### Task brief
Your response should be an exact reproduction of the data below, beginning at the line containing "failed with error" and ending with the final line.

Items listed in a dataset
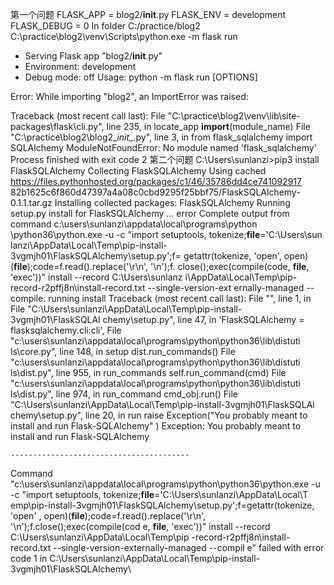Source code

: 第一个问题
FLASK_APP = blog2/__init__.py
FLASK_ENV = development
FLASK_DEBUG = 0
In folder C:/practice/blog2
C:\practice\blog2\venv\Scripts\python.exe -m flask run
 * Serving Flask app "blog2/__init__.py"
 * Environment: development
 * Debug mode: off
Usage: python -m flask run [OPTIONS]

Error: While importing "blog2", an ImportError was raised:

Traceback (most recent call last):
  File "C:\practice\blog2\venv\lib\site-packages\flask\cli.py", line 235, in locate_app
    __import__(module_name)
  File "C:\practice\blog2\blog2\__init__.py", line 3, in <module>
    from flask_sqlalchemy import SQLAlchemy
ModuleNotFoundError: No module named 'flask_sqlalchemy'
Process finished with exit code 2
第二个问题
C:\Users\sunlanzi>pip3 install FlaskSQLAlchemy
Collecting FlaskSQLAlchemy
  Using cached https://files.pythonhosted.org/packages/c1/46/35786dd4ce741092917
82b1625c6f860d47397a4a08c0cbd9295f25bbf75/FlaskSQLAlchemy-0.1.1.tar.gz
Installing collected packages: FlaskSQLAlchemy
  Running setup.py install for FlaskSQLAlchemy ... error
    Complete output from command c:\users\sunlanzi\appdata\local\programs\python
\python36\python.exe -u -c "import setuptools, tokenize;__file__='C:\\Users\\sun
lanzi\\AppData\\Local\\Temp\\pip-install-3vgmjh01\\FlaskSQLAlchemy\\setup.py';f=
getattr(tokenize, 'open', open)(__file__);code=f.read().replace('\r\n', '\n');f.
close();exec(compile(code, __file__, 'exec'))" install --record C:\Users\sunlanz
i\AppData\Local\Temp\pip-record-r2pffj8n\install-record.txt --single-version-ext
ernally-managed --compile:
    running install
    Traceback (most recent call last):
      File "<string>", line 1, in <module>
      File "C:\Users\sunlanzi\AppData\Local\Temp\pip-install-3vgmjh01\FlaskSQLAl
chemy\setup.py", line 47, in <module>
        'FlaskSQLAlchemy = flasksqlalchemy.cli:cli',
      File "c:\users\sunlanzi\appdata\local\programs\python\python36\lib\distuti
ls\core.py", line 148, in setup
        dist.run_commands()
      File "c:\users\sunlanzi\appdata\local\programs\python\python36\lib\distuti
ls\dist.py", line 955, in run_commands
        self.run_command(cmd)
      File "c:\users\sunlanzi\appdata\local\programs\python\python36\lib\distuti
ls\dist.py", line 974, in run_command
        cmd_obj.run()
      File "C:\Users\sunlanzi\AppData\Local\Temp\pip-install-3vgmjh01\FlaskSQLAl
chemy\setup.py", line 20, in run
        raise Exception("You probably meant to install and run Flask-SQLAlchemy"
)
    Exception: You probably meant to install and run Flask-SQLAlchemy

    ----------------------------------------
Command "c:\users\sunlanzi\appdata\local\programs\python\python36\python.exe -u
-c "import setuptools, tokenize;__file__='C:\\Users\\sunlanzi\\AppData\\Local\\T
emp\\pip-install-3vgmjh01\\FlaskSQLAlchemy\\setup.py';f=getattr(tokenize, 'open'
, open)(__file__);code=f.read().replace('\r\n', '\n');f.close();exec(compile(cod
e, __file__, 'exec'))" install --record C:\Users\sunlanzi\AppData\Local\Temp\pip
-record-r2pffj8n\install-record.txt --single-version-externally-managed --compil
e" failed with error code 1 in C:\Users\sunlanzi\AppData\Local\Temp\pip-install-
3vgmjh01\FlaskSQLAlchemy\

### Written solution
e" failed with error code 1 in C:\Users\sunlanzi\AppData\Local\Temp\pip-install-
3vgmjh01\FlaskSQLAlchemy\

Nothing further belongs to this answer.